M: Don’t hate the player. Hate the game.

Y: Right now Im like ,”thank God I got in that car accident last year because here comes that check.” But, y’know, I work from home. I spent a yeah last year writing a script for VH1. I think they thought it was gonna be me and my friends like ,”Here’s me and my friends in L.A.” because this one girl had seen me at a party and thought I was funny. I used to write sketch before I came to L.A. So I started writing and I just went with it. We had this meeting and I had beyond a treatment. Episodes ready, final draft. It was everything that would weave through. I wrote ten months straight every single day. I felt like it got better. It was crazy and that was probably what made me believe more. My friends wanted ti be involved. You know when you have that approval from someone you respect? It’s a very strange idea to hear “This is genius.” I was hoping they’d say they liked it. So it encourages you. Even though I wasn’t getting paid and was living off money I luckily had saved, I kept working. It got darker and weirder and people were excited. Then it became too dark for VH1. And they didn’t want it. It was very intricate. So now I’m still working on it, deciding if I want it as a show or a film. There’s so many parts that each episode could be a film. So I started making shorts of them to try out what it would look like. I haven’t released any of it, obviously. And I wasn’t paid for anything but I’ve never felt more fulfilled.

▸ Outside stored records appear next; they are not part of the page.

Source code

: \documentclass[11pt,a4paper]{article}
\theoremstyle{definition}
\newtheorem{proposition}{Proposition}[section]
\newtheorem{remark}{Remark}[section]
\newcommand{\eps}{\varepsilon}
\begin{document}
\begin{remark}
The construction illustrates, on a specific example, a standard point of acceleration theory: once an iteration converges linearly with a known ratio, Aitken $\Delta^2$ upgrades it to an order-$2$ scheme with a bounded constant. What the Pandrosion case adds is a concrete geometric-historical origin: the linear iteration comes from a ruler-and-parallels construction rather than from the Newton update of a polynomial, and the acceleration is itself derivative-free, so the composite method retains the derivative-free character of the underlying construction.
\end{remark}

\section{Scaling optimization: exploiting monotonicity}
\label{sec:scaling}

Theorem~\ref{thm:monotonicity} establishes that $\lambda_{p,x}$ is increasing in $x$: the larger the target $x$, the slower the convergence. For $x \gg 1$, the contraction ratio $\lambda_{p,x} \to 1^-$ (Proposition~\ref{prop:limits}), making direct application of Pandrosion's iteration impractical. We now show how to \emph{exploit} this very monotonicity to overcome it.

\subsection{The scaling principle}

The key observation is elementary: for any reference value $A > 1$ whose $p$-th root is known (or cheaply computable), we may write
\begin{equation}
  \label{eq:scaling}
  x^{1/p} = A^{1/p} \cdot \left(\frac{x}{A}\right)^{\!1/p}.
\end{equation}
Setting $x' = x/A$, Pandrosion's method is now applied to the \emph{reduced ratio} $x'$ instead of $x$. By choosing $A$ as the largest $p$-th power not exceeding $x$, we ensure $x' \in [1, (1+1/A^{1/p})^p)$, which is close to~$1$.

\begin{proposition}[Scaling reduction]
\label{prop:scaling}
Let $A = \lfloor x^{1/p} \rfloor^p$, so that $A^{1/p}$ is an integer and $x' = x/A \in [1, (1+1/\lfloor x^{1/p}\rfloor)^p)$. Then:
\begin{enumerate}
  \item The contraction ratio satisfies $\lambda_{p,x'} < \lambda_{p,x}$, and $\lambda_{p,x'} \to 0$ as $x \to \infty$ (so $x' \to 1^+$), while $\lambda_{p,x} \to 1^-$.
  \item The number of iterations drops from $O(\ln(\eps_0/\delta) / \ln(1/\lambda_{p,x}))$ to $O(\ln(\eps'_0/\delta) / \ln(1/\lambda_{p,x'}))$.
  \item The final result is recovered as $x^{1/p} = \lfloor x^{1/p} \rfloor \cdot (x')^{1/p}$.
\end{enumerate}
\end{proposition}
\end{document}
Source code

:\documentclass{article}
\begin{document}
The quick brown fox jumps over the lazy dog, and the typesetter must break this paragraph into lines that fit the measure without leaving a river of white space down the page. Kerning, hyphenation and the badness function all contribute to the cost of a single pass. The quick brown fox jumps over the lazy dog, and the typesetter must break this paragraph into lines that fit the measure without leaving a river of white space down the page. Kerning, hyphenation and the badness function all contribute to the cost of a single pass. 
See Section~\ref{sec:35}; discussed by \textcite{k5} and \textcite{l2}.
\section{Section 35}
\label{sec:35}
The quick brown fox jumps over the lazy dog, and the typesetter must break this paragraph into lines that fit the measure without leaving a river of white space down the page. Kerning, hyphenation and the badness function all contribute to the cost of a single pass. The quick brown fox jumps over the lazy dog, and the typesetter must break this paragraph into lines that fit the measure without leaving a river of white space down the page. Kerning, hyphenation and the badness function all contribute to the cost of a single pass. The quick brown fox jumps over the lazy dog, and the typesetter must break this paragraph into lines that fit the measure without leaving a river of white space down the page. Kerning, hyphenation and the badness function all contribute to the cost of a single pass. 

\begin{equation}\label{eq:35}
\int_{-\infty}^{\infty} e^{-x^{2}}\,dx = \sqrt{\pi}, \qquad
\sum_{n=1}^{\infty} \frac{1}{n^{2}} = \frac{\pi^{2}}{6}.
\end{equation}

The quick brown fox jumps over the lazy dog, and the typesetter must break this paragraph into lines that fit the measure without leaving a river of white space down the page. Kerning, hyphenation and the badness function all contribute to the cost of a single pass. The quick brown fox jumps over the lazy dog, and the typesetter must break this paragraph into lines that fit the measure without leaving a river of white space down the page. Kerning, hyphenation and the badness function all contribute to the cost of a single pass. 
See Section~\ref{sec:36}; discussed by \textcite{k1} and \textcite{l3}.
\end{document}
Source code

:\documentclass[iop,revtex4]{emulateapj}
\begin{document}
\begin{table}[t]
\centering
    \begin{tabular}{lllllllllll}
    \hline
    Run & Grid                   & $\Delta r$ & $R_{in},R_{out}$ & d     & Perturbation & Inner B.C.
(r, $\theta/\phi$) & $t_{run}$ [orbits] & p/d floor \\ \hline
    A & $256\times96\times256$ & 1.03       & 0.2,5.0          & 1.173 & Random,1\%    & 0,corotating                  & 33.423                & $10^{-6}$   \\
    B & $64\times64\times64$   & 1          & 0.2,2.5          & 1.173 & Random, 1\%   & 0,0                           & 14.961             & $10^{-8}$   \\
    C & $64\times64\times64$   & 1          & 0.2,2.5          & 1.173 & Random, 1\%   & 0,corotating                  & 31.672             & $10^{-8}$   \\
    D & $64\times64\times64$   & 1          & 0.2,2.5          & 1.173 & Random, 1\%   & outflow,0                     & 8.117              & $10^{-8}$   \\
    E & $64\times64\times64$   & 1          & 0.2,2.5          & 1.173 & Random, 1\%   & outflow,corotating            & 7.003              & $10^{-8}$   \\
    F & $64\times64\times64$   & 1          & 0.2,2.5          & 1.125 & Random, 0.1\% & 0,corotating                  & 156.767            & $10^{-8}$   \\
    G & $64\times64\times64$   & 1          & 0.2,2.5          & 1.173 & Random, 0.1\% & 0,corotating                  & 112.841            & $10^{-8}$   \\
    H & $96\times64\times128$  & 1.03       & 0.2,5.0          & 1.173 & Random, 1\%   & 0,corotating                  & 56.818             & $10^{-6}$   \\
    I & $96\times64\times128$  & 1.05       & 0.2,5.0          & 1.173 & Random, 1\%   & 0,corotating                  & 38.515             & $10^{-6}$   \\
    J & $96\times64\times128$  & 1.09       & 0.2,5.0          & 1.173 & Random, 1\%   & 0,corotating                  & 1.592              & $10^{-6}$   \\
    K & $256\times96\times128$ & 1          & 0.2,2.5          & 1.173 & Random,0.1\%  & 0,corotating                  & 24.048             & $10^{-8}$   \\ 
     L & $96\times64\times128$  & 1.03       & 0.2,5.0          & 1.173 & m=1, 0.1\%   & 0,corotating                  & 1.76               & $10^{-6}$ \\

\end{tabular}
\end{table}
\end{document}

M: It’s your Jodorowsky’s Dune.

Y: I had to want to do it. If I didn’t, no one was going to.

M: It’s a leaning process whatever happens.

Y: When I go out I would feel guilty. “You seem like you’re in daze lately.” And it was like ,”No, I’m trying to figure out how I’m gonna resolve this plot thing.”

M: Do you think it’s a shame they are re-booting Twin Peaks?

Y: (long pause) I think…one, that is the dumbest thing I’ve ever heard and two I think someone else is gonna buy it like Netflix. I don’t know that for sure but something that I’ve been working on with someone connected to that…I saw that and was like ,”So, uh…does anybody know how I could maybe get on, um, Twin Peaks?” (laughing) Any chance I get I’m like ,”Anybody got a Twin Peaks connection?”

M: Your music starts getting really fuckin’ spacey.

Y: Oh my God. But no! I want to be ON IT! I’ll draw a picture! I don’t know. Let me draw a picture for the background of a scene. So I texted the Vice President of Showtime when I found out and was like ,”What the fuck is this? What did you do.” And I haven’t heard from him since. They had a chance for such a good thing. I feel very strongly. I think a lot of people do. And there is no Twin Peaks without David Lynch. What are you making? WINGS? If you look at the ones Lynch directed as opposed to the ones he didn’t, just look at that! You knew when he was doing it. It’s so fucking stupid.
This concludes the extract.